An innovator in her field, Benner creates complex dyed and painted textiles combined with recycled fabrics to form collaged fields of pattern, color, and beauty. Her work is shown world-wide in galleries, US embassies and museums including the International Quilt Study Center and Museum, National Quilt Museum, Neville Public Museum and the Museum of Geometric and MADI Art.
Her quilts have been juried into Quilt National eight times, recently winning the Most Innovative Use of the Medium award. She served as a juror in 2009.
A respected educator, she lectures and teaches workshops nationally and internationally in the areas of surface design, textile collage, fused quilt construction and artistic inspiration. She is well known for her communications skills and her ability to bring her knowledge of design and technique to the classroom experience.

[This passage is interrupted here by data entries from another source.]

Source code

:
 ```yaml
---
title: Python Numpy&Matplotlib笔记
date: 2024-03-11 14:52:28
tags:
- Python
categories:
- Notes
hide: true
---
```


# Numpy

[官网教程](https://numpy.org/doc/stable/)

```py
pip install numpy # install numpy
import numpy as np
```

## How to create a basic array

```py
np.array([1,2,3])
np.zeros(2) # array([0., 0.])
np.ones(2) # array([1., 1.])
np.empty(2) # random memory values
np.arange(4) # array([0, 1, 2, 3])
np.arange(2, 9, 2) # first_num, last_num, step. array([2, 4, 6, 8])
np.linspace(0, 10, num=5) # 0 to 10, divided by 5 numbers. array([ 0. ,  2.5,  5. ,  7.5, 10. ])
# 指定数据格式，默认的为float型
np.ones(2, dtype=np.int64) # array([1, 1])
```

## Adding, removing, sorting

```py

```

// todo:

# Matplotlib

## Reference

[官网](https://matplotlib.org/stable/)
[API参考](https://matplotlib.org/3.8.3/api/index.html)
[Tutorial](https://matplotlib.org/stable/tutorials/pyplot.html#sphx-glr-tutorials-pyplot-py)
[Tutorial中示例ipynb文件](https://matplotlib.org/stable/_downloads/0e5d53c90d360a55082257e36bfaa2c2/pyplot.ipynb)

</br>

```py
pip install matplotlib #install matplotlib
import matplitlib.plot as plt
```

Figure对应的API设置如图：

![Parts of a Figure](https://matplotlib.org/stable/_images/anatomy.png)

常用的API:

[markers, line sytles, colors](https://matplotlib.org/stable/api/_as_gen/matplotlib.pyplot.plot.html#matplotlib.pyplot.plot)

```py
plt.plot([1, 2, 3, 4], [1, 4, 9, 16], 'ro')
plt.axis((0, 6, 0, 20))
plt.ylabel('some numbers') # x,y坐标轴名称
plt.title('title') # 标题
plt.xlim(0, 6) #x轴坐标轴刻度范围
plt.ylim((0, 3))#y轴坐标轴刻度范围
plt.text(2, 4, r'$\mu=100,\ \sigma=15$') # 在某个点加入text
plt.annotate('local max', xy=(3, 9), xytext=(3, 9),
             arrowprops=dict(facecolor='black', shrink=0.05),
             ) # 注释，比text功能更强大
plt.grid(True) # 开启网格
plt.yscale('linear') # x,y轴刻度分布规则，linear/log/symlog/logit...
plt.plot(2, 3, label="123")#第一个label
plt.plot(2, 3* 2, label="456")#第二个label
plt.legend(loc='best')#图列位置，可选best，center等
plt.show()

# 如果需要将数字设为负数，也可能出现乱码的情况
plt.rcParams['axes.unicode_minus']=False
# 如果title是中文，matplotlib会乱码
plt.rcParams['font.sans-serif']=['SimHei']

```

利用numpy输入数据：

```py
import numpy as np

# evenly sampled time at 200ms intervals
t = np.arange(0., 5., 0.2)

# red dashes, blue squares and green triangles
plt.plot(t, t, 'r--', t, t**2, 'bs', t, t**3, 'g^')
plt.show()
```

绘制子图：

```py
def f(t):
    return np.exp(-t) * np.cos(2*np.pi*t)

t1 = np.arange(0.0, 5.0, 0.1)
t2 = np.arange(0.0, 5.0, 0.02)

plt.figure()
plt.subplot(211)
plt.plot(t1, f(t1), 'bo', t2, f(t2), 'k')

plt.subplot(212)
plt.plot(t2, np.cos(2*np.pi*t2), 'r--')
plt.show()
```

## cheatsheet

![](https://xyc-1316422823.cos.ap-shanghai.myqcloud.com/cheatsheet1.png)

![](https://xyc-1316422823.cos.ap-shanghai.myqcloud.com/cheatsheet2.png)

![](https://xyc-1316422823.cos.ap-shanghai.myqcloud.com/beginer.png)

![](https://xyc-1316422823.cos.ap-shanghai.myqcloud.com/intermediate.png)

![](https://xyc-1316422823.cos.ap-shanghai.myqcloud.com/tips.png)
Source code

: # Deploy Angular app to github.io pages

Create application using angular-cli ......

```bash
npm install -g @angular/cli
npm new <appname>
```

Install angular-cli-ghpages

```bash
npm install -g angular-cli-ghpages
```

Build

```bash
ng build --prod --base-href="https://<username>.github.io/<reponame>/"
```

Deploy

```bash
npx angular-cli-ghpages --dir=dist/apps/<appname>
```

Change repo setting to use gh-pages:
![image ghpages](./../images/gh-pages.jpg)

Living in Dallas, Texas, with her husband, J. Craig Jett, Benner works in her studio custom-built in the backyard of their family home. They have two grown sons, Kellan and Calder Jett, who were the muses for many of her early series. Although she has lived in Texas for over 40 years, part of her heart resides still in her home state of Wisconsin.My love affair with fabric began with my first memories of the clothes my mother, Joanne Hagene Benner, made me. Uncannily, I can recall the exact hue, fiber content and weave. In the ensuing years, my mother taught me to sew, carefully and creatively.
My father, Milt Benner, always had a pencil in his hand or behind his ear, drawing on napkins in restaurants and painting on the weekends. I now recognize how creativity was imbedded in everything he did. I have kept my maiden name in his artistic honor and memory.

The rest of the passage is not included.